Don’t get me wrong, kids are awesome. I used to be one and I hope to have some myself eventually. But it feels like something you really need to ease your way into. Despite being 32, I’m not quite there yet and I think it has a lot to do with not having found my future baby daddy as yet. I just can’t picture my life like that right now.

My friend had an adorable little boy recently and he is gorgeous and I love him already! But, I look at him and I just can’t picture my current life revolving around a child. I work late, study part-time, often have nothing in my fridge but booze and really enjoy my ‘me’ time. Sure, I want it to happen and I know it will happen, but I very much enjoyed my nap(s) on the lounge on the Sunday after the party and having a lazy day watching dvds.

I guess I better enjoy those days whilst they last hey – after all, the psychic has said my future husband is on his way!!!

Any day now, any day…..

Festive Rejections

Although based on past experience I have an inkling that my future husband is not on RSVP, I decided to give it another crack on the weekend. So far I’ve sent a few guys a kiss and I have got a couple of rejections back; a few guys haven’t replied, perhaps waiting for a better offer; and I am talking to one guy that after one email seems so far reasonably normal.

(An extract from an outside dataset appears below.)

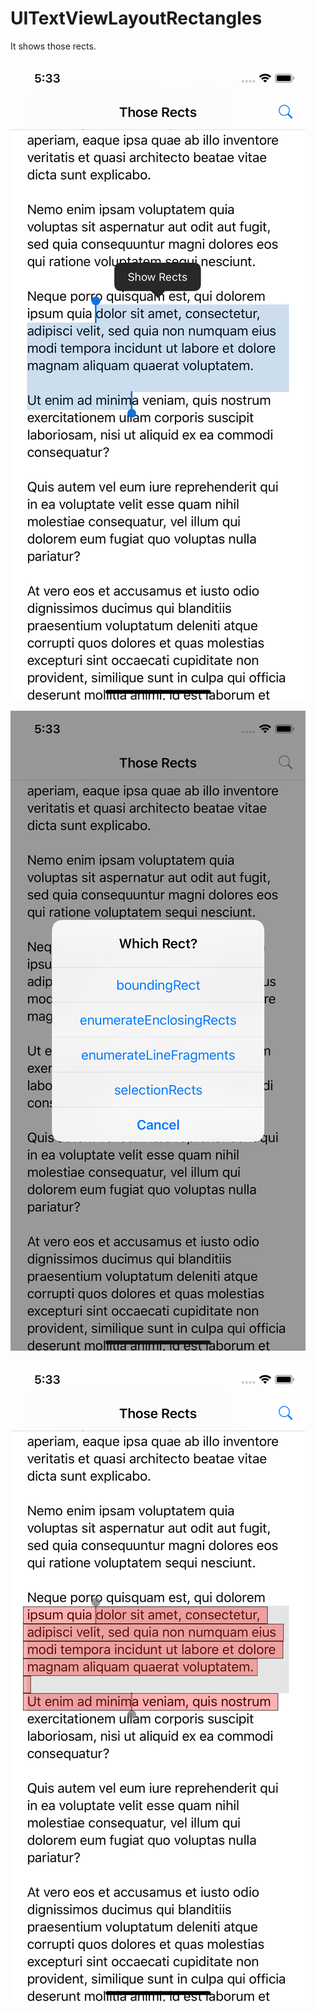 # UITextViewLayoutRectangles
It shows those rects.

![](screenshots/1.png)

![](screenshots/2.png)

![](screenshots/3.png)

At 32, I’m ideally looking for a man that is about 31 to 45. That is quite a big age range, but based on people I have met in my personal and professional life, age really is just a number. I know men that are 35 year old manchilds, but also 45 year old men that are very young spirited.

But for some reason, 25 year old men seem to like to send me kisses on RSVP. I kind of picture them sending kisses out on rapid fire to play the odds game that maybe they will eventually get a hit.

I am a courteous online dater and always respond promptly either way if I am interested or not and I have just noticed that RSVP has got into the festive spirit this month! Their latest rejection option is ‘I don’t want to take things further right now but hope you have a Merry Christmas!’

Hmmm yes, I won’t be using that one. It might as well say ‘No, what were you thinking?! Merry Kiss My Ass’.